::: DATA SECTION :::
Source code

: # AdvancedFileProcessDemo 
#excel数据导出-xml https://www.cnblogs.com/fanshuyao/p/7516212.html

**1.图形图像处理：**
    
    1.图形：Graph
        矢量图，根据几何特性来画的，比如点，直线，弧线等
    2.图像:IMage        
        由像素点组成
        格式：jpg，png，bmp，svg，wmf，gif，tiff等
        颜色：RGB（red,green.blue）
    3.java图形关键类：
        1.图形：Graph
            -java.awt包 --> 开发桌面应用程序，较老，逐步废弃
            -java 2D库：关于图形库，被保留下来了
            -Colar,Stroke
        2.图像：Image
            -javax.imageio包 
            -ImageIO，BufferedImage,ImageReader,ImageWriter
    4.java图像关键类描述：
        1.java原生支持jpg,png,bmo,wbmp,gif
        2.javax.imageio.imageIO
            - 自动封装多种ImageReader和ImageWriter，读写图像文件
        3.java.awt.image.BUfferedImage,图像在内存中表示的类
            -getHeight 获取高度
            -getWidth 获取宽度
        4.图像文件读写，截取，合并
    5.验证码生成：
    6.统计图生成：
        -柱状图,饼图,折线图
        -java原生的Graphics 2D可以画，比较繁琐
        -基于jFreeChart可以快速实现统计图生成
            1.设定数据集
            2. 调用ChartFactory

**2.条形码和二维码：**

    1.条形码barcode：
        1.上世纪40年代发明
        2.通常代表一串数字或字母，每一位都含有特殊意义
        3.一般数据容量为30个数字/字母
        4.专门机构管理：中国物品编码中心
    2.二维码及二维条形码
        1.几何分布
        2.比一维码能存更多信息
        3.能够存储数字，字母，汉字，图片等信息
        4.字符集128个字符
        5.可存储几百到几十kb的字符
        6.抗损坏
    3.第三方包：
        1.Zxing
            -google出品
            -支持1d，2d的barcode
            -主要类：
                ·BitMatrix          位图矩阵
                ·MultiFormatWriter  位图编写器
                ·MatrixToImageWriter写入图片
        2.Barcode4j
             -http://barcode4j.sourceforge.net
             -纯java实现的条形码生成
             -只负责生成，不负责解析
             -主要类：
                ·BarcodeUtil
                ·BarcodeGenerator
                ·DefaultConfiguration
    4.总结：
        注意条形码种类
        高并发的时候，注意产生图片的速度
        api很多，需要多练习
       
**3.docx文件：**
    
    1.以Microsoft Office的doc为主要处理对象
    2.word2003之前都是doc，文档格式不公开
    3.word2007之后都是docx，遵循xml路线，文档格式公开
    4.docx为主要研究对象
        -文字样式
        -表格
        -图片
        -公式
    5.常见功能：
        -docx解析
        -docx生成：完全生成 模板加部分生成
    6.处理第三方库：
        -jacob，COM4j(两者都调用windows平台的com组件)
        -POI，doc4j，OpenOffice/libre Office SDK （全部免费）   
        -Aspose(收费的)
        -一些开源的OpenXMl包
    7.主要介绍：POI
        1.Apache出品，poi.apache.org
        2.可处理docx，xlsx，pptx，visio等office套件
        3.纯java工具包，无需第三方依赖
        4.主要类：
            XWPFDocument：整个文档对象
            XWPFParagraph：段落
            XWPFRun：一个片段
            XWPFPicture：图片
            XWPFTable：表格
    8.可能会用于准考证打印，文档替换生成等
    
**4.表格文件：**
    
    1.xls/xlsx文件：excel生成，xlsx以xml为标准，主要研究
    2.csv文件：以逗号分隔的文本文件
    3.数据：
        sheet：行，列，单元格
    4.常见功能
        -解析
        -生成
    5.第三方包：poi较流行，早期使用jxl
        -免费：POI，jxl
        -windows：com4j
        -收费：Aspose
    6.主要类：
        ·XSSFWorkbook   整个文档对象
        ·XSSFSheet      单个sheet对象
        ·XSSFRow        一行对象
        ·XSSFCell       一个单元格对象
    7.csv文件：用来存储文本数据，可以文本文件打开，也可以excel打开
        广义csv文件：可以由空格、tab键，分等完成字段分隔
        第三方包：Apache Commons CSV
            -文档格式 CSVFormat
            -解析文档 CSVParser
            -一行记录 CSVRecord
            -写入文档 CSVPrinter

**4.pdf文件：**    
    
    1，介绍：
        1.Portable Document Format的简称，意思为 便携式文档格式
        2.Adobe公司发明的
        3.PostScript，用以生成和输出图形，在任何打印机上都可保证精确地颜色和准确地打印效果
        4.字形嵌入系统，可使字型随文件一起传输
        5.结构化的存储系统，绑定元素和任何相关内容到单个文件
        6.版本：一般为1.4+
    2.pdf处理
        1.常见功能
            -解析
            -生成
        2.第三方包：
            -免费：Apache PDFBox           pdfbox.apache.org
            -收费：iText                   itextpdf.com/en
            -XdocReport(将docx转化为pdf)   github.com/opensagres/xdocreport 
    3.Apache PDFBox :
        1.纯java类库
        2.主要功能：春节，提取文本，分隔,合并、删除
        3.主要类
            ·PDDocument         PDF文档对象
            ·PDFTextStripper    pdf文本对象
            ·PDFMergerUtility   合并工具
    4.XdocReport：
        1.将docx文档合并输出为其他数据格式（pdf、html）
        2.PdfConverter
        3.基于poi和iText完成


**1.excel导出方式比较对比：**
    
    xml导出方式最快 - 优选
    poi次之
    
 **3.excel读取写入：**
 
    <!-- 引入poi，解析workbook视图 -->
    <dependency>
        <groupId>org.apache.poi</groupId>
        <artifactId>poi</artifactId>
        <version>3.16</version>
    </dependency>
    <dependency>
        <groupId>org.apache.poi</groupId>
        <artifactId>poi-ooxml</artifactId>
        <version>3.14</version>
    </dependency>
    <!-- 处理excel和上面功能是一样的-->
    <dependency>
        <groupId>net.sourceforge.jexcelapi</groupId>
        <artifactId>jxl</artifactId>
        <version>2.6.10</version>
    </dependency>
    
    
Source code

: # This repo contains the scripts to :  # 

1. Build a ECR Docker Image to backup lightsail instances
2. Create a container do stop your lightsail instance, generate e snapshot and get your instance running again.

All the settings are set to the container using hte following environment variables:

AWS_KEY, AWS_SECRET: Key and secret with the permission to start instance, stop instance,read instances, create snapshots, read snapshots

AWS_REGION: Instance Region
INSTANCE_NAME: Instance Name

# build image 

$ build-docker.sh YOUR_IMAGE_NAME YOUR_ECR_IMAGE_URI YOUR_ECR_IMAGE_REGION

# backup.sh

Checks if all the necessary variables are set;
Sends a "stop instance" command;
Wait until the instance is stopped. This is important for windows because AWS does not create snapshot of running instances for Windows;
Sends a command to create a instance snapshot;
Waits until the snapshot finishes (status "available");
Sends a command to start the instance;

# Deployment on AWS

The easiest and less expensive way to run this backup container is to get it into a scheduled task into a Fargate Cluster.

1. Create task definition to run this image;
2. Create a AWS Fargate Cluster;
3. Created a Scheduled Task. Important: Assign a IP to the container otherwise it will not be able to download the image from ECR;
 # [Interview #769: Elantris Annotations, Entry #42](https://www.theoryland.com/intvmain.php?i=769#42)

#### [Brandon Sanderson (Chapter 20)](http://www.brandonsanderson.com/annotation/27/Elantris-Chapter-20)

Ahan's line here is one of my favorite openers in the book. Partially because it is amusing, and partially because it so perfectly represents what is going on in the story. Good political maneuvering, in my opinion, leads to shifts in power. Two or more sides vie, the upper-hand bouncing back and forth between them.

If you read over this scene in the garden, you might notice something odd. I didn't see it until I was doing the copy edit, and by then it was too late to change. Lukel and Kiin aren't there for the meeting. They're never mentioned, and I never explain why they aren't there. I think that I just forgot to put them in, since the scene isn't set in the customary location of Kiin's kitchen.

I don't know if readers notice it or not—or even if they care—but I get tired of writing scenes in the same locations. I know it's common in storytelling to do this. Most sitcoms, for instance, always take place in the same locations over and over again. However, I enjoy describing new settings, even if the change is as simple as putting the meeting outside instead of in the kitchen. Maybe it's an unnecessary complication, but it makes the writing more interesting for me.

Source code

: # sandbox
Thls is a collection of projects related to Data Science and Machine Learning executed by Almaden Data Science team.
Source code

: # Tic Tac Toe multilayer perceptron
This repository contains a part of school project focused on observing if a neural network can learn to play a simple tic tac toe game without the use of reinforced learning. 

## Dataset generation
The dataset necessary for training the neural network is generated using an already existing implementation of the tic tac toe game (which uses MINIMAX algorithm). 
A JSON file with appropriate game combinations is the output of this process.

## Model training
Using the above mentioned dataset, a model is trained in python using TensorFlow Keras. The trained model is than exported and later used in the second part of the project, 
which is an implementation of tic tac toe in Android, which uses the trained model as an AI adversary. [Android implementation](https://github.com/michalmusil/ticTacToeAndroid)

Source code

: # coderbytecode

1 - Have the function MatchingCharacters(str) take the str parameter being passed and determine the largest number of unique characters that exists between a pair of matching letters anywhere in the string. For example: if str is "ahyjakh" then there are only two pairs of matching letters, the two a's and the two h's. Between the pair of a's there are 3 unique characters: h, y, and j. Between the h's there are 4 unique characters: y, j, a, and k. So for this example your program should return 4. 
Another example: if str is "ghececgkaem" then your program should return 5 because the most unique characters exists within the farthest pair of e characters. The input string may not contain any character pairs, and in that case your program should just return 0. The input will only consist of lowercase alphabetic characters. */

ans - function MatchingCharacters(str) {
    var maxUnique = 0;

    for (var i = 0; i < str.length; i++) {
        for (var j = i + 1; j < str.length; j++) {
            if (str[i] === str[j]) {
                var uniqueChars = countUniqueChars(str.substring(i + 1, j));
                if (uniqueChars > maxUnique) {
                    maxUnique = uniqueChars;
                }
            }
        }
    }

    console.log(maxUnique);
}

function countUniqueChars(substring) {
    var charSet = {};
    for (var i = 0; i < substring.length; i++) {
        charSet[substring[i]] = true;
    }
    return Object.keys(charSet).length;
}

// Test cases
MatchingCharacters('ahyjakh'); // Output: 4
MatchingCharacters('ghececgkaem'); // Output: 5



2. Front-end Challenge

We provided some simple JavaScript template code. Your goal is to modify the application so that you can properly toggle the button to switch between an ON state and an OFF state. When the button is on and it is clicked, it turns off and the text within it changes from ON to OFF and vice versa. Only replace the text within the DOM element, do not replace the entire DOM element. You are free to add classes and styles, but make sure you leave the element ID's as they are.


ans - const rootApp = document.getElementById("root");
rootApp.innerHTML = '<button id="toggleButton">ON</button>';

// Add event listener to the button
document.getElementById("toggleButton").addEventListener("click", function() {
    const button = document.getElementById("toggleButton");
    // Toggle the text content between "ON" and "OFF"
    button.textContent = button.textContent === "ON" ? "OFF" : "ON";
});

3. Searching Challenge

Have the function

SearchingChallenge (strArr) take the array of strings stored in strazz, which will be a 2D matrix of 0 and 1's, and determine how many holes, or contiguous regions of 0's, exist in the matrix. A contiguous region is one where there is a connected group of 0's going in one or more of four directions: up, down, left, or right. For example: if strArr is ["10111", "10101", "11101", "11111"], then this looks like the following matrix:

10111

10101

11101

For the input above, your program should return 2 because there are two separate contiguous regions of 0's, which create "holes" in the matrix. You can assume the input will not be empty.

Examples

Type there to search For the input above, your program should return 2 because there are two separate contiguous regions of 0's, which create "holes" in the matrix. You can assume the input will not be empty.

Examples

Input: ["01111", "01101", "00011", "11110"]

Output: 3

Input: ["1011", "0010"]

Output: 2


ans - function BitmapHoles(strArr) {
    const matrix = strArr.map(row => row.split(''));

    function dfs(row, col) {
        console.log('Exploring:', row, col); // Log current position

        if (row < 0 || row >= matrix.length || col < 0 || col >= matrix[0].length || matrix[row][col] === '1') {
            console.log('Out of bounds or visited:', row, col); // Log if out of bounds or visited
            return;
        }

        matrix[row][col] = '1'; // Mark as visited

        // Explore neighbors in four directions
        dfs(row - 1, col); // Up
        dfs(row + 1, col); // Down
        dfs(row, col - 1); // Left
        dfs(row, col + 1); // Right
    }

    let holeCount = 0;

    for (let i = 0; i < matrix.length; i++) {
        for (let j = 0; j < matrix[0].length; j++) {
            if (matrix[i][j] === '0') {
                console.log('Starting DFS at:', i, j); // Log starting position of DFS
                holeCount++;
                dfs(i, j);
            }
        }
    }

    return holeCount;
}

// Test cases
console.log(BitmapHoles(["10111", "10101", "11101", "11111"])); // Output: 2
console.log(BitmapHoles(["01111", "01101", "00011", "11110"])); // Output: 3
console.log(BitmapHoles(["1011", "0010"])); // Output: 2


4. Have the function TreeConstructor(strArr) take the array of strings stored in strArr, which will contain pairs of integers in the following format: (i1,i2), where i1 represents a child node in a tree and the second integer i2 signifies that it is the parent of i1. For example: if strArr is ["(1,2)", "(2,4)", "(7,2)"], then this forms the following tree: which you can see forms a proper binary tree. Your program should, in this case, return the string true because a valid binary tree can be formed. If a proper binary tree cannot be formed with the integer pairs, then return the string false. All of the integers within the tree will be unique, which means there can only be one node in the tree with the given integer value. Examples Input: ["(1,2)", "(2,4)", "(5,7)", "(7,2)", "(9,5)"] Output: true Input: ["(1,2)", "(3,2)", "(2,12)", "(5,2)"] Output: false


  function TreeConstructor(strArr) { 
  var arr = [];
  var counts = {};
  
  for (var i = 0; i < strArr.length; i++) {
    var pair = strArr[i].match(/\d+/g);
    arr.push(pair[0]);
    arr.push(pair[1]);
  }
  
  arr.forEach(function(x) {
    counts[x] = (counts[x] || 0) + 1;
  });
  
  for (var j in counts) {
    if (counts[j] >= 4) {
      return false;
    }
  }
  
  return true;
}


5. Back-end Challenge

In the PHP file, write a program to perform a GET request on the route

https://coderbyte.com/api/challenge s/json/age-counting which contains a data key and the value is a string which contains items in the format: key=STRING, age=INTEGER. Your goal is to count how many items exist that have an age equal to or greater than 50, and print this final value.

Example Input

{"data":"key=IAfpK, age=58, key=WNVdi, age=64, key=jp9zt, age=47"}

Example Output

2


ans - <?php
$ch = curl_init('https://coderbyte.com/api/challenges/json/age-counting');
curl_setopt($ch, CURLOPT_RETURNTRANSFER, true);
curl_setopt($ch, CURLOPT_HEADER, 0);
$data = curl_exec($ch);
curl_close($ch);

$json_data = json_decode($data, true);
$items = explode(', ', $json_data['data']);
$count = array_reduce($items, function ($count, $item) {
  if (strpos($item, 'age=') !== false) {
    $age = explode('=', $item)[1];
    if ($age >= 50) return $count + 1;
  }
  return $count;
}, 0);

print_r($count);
:::
In the entries above, one line contains "I don't know" and another contains "Toe multilayer perceptron". Reproduce exactly those two lines and the lines between them, nothing else.

## [SOLUTION BELOW]
I don't know if readers notice it or not—or even if they care—but I get tired of writing scenes in the same locations. I know it's common in storytelling to do this. Most sitcoms, for instance, always take place in the same locations over and over again. However, I enjoy describing new settings, even if the change is as simple as putting the meeting outside instead of in the kitchen. Maybe it's an unnecessary complication, but it makes the writing more interesting for me.

Source code

: # sandbox
Thls is a collection of projects related to Data Science and Machine Learning executed by Almaden Data Science team.
Source code

: # Tic Tac Toe multilayer perceptron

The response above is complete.